■ YOUR ASSIGNMENT
Given the entries that follow, write out exactly the lines starting at the one containing "on this blog." and ending at the one containing "Australia, and New Zealand.", both ends included, and only those.

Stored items

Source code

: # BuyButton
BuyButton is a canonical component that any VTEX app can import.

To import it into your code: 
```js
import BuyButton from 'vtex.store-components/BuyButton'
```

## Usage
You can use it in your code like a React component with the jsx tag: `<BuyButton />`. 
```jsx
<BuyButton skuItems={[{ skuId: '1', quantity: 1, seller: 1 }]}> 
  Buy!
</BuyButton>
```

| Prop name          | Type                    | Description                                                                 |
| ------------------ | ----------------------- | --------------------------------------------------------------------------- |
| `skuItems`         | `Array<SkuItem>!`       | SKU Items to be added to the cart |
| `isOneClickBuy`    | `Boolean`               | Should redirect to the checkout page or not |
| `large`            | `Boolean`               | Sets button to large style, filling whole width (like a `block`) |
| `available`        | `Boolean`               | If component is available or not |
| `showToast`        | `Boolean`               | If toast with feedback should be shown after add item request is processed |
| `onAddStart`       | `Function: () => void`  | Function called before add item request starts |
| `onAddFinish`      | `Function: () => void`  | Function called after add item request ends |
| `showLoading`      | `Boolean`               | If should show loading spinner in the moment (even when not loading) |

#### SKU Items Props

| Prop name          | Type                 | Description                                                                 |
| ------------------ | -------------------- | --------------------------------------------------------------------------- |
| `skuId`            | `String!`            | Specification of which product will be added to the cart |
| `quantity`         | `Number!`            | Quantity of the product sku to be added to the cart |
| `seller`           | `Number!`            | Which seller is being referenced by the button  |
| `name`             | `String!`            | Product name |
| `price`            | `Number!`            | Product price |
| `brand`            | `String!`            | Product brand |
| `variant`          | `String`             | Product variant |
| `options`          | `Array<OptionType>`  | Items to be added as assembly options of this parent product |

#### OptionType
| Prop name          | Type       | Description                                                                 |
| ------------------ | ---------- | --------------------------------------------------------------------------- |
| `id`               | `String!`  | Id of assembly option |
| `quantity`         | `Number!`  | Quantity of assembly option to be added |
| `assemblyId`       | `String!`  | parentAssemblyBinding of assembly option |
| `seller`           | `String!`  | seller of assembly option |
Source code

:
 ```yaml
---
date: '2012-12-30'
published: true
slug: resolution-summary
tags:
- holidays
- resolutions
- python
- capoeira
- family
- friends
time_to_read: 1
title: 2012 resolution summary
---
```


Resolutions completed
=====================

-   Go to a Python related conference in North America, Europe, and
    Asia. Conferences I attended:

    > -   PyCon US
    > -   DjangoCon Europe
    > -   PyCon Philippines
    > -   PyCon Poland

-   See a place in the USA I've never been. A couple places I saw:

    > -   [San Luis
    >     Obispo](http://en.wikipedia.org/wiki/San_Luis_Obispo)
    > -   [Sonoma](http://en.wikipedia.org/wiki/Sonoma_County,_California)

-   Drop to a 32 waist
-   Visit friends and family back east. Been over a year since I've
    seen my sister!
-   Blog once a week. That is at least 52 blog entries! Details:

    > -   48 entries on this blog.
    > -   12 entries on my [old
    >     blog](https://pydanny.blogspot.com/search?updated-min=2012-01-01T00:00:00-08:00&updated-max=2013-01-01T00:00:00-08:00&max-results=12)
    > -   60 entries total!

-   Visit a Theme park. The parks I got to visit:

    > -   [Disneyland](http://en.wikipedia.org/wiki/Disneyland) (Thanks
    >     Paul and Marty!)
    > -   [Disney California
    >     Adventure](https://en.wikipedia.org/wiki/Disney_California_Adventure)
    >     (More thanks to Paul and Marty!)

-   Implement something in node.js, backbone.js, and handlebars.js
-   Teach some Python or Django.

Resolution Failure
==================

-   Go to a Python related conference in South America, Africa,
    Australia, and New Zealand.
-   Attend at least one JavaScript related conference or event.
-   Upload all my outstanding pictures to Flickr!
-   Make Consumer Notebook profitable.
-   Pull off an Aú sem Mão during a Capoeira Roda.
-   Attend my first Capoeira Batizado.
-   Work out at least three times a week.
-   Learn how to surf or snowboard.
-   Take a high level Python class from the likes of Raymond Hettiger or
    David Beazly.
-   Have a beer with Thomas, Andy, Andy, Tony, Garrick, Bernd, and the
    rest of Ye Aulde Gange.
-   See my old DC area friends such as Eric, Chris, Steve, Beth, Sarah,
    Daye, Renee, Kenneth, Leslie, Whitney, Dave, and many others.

■ EXPECTED ANSWER
    > -   48 entries on this blog.
    > -   12 entries on my [old
    >     blog](https://pydanny.blogspot.com/search?updated-min=2012-01-01T00:00:00-08:00&updated-max=2013-01-01T00:00:00-08:00&max-results=12)
    > -   60 entries total!

-   Visit a Theme park. The parks I got to visit:

    > -   [Disneyland](http://en.wikipedia.org/wiki/Disneyland) (Thanks
    >     Paul and Marty!)
    > -   [Disney California
    >     Adventure](https://en.wikipedia.org/wiki/Disney_California_Adventure)
    >     (More thanks to Paul and Marty!)

-   Implement something in node.js, backbone.js, and handlebars.js
-   Teach some Python or Django.

Resolution Failure
==================

-   Go to a Python related conference in South America, Africa,
    Australia, and New Zealand.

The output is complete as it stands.